*** Opening Data records ***
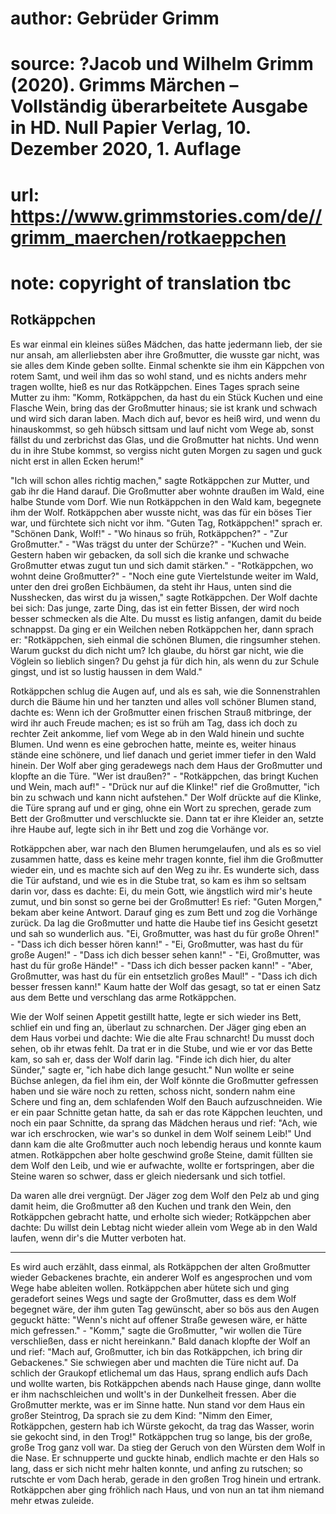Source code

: # author: Gebrüder Grimm
# source: ?Jacob und Wilhelm Grimm (2020). Grimms Märchen – Vollständig überarbeitete Ausgabe in HD. Null Papier Verlag, 10. Dezember 2020, 1. Auflage
# url: https://www.grimmstories.com/de//grimm_maerchen/rotkaeppchen
# note: copyright of translation tbc

## Rotkäppchen 

Es war einmal ein kleines süßes Mädchen, das hatte jedermann lieb, der
sie nur ansah, am allerliebsten aber ihre Großmutter, die wusste gar
nicht, was sie alles dem Kinde geben sollte. Einmal schenkte sie ihm ein
Käppchen von rotem Samt, und weil ihm das so wohl stand, und es nichts
anders mehr tragen wollte, hieß es nur das Rotkäppchen. Eines Tages
sprach seine Mutter zu ihm: "Komm, Rotkäppchen, da hast du ein Stück
Kuchen und eine Flasche Wein, bring das der Großmutter hinaus; sie ist
krank und schwach und wird sich daran laben. Mach dich auf, bevor es
heiß wird, und wenn du hinauskommst, so geh hübsch sittsam und lauf
nicht vom Wege ab, sonst fällst du und zerbrichst das Glas, und die
Großmutter hat nichts. Und wenn du in ihre Stube kommst, so vergiss
nicht guten Morgen zu sagen und guck nicht erst in allen Ecken herum!"

"Ich will schon alles richtig machen," sagte Rotkäppchen zur Mutter,
und gab ihr die Hand darauf. Die Großmutter aber wohnte draußen im Wald,
eine halbe Stunde vom Dorf. Wie nun Rotkäppchen in den Wald kam,
begegnete ihm der Wolf. Rotkäppchen aber wusste nicht, was das für ein
böses Tier war, und fürchtete sich nicht vor ihm. "Guten Tag,
Rotkäppchen!" sprach er. "Schönen Dank, Wolf!" - "Wo hinaus so früh,
Rotkäppchen?" - "Zur Großmutter." - "Was trägst du unter der
Schürze?" - "Kuchen und Wein. Gestern haben wir gebacken, da soll sich
die kranke und schwache Großmutter etwas zugut tun und sich damit
stärken." - "Rotkäppchen, wo wohnt deine Großmutter?" - "Noch eine
gute Viertelstunde weiter im Wald, unter den drei großen Eichbäumen, da
steht ihr Haus, unten sind die Nusshecken, das wirst du ja wissen,"
sagte Rotkäppchen. Der Wolf dachte bei sich: Das junge, zarte Ding, das
ist ein fetter Bissen, der wird noch besser schmecken als die Alte. Du
musst es listig anfangen, damit du beide schnappst. Da ging er ein
Weilchen neben Rotkäppchen her, dann sprach er: "Rotkäppchen, sieh
einmal die schönen Blumen, die ringsumher stehen. Warum guckst du dich
nicht um? Ich glaube, du hörst gar nicht, wie die Vöglein so lieblich
singen? Du gehst ja für dich hin, als wenn du zur Schule gingst, und ist
so lustig haussen in dem Wald."

Rotkäppchen schlug die Augen auf, und als es sah, wie die Sonnenstrahlen
durch die Bäume hin und her tanzten und alles voll schöner Blumen stand,
dachte es: Wenn ich der Großmutter einen frischen Strauß mitbringe, der
wird ihr auch Freude machen; es ist so früh am Tag, dass ich doch zu
rechter Zeit ankomme, lief vom Wege ab in den Wald hinein und suchte
Blumen. Und wenn es eine gebrochen hatte, meinte es, weiter hinaus
stände eine schönere, und lief danach und geriet immer tiefer in den
Wald hinein. Der Wolf aber ging geradewegs nach dem Haus der Großmutter
und klopfte an die Türe. "Wer ist draußen?" - "Rotkäppchen, das
bringt Kuchen und Wein, mach auf!" - "Drück nur auf die Klinke!" rief
die Großmutter, "ich bin zu schwach und kann nicht aufstehen." Der
Wolf drückte auf die Klinke, die Türe sprang auf und er ging, ohne ein
Wort zu sprechen, gerade zum Bett der Großmutter und verschluckte sie.
Dann tat er ihre Kleider an, setzte ihre Haube auf, legte sich in ihr
Bett und zog die Vorhänge vor.

Rotkäppchen aber, war nach den Blumen herumgelaufen, und als es so viel
zusammen hatte, dass es keine mehr tragen konnte, fiel ihm die
Großmutter wieder ein, und es machte sich auf den Weg zu ihr. Es
wunderte sich, dass die Tür aufstand, und wie es in die Stube trat, so
kam es ihm so seltsam darin vor, dass es dachte: Ei, du mein Gott, wie
ängstlich wird mir's heute zumut, und bin sonst so gerne bei der
Großmutter! Es rief: "Guten Morgen," bekam aber keine Antwort. Darauf
ging es zum Bett und zog die Vorhänge zurück. Da lag die Großmutter und
hatte die Haube tief ins Gesicht gesetzt und sah so wunderlich aus.
"Ei, Großmutter, was hast du für große Ohren!" - "Dass ich dich
besser hören kann!" - "Ei, Großmutter, was hast du für große
Augen!" - "Dass ich dich besser sehen kann!" - "Ei, Großmutter, was
hast du für große Hände!" - "Dass ich dich besser packen kann!" -
"Aber, Großmutter, was hast du für ein entsetzlich großes Maul!" -
"Dass ich dich besser fressen kann!" Kaum hatte der Wolf das gesagt,
so tat er einen Satz aus dem Bette und verschlang das arme Rotkäppchen.

Wie der Wolf seinen Appetit gestillt hatte, legte er sich wieder ins
Bett, schlief ein und fing an, überlaut zu schnarchen. Der Jäger ging
eben an dem Haus vorbei und dachte: Wie die alte Frau schnarcht! Du
musst doch sehen, ob ihr etwas fehlt. Da trat er in die Stube, und wie
er vor das Bette kam, so sah er, dass der Wolf darin lag. "Finde ich
dich hier, du alter Sünder," sagte er, "ich habe dich lange gesucht."
Nun wollte er seine Büchse anlegen, da fiel ihm ein, der Wolf könnte die
Großmutter gefressen haben und sie wäre noch zu retten, schoss nicht,
sondern nahm eine Schere und fing an, dem schlafenden Wolf den Bauch
aufzuschneiden. Wie er ein paar Schnitte getan hatte, da sah er das rote
Käppchen leuchten, und noch ein paar Schnitte, da sprang das Mädchen
heraus und rief: "Ach, wie war ich erschrocken, wie war's so dunkel in
dem Wolf seinem Leib!" Und dann kam die alte Großmutter auch noch
lebendig heraus und konnte kaum atmen. Rotkäppchen aber holte geschwind
große Steine, damit füllten sie dem Wolf den Leib, und wie er aufwachte,
wollte er fortspringen, aber die Steine waren so schwer, dass er gleich
niedersank und sich totfiel.

Da waren alle drei vergnügt. Der Jäger zog dem Wolf den Pelz ab und ging
damit heim, die Großmutter aß den Kuchen und trank den Wein, den
Rotkäppchen gebracht hatte, und erholte sich wieder; Rotkäppchen aber
dachte: Du willst dein Lebtag nicht wieder allein vom Wege ab in den
Wald laufen, wenn dir's die Mutter verboten hat.


------------------------------------------------------------------------


Es wird auch erzählt, dass einmal, als Rotkäppchen der alten Großmutter
wieder Gebackenes brachte, ein anderer Wolf es angesprochen und vom Wege
habe ableiten wollen. Rotkäppchen aber hütete sich und ging geradefort
seines Wegs und sagte der Großmutter, dass es dem Wolf begegnet wäre,
der ihm guten Tag gewünscht, aber so bös aus den Augen geguckt hätte:
"Wenn's nicht auf offener Straße gewesen wäre, er hätte mich
gefressen." - "Komm," sagte die Großmutter, "wir wollen die Türe
verschließen, dass er nicht hereinkann." Bald danach klopfte der Wolf
an und rief: "Mach auf, Großmutter, ich bin das Rotkäppchen, ich bring
dir Gebackenes." Sie schwiegen aber und machten die Türe nicht auf. Da
schlich der Graukopf etlichemal um das Haus, sprang endlich aufs Dach
und wollte warten, bis Rotkäppchen abends nach Hause ginge, dann wollte
er ihm nachschleichen und wollt's in der Dunkelheit fressen. Aber die
Großmutter merkte, was er im Sinne hatte. Nun stand vor dem Haus ein
großer Steintrog, Da sprach sie zu dem Kind: "Nimm den Eimer,
Rotkäppchen, gestern hab ich Würste gekocht, da trag das Wasser, worin
sie gekocht sind, in den Trog!" Rotkäppchen trug so lange, bis der
große, große Trog ganz voll war. Da stieg der Geruch von den Würsten dem
Wolf in die Nase. Er schnupperte und guckte hinab, endlich machte er den
Hals so lang, dass er sich nicht mehr halten konnte, und anfing zu
rutschen; so rutschte er vom Dach herab, gerade in den großen Trog
hinein und ertrank. Rotkäppchen aber ging fröhlich nach Haus, und von
nun an tat ihm niemand mehr etwas zuleide.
*** Closing Data records ***
Required work
In the data above, which lines lie between the line with "author: Gebrüder Grimm" and the line with "nicht, was sie", inclusive? Print those lines exactly and nothing else.

Answer for this exercise
: # author: Gebrüder Grimm
# source: ?Jacob und Wilhelm Grimm (2020). Grimms Märchen – Vollständig überarbeitete Ausgabe in HD. Null Papier Verlag, 10. Dezember 2020, 1. Auflage
# url: https://www.grimmstories.com/de//grimm_maerchen/rotkaeppchen
# note: copyright of translation tbc

## Rotkäppchen 

Es war einmal ein kleines süßes Mädchen, das hatte jedermann lieb, der
sie nur ansah, am allerliebsten aber ihre Großmutter, die wusste gar
nicht, was sie alles dem Kinde geben sollte. Einmal schenkte sie ihm ein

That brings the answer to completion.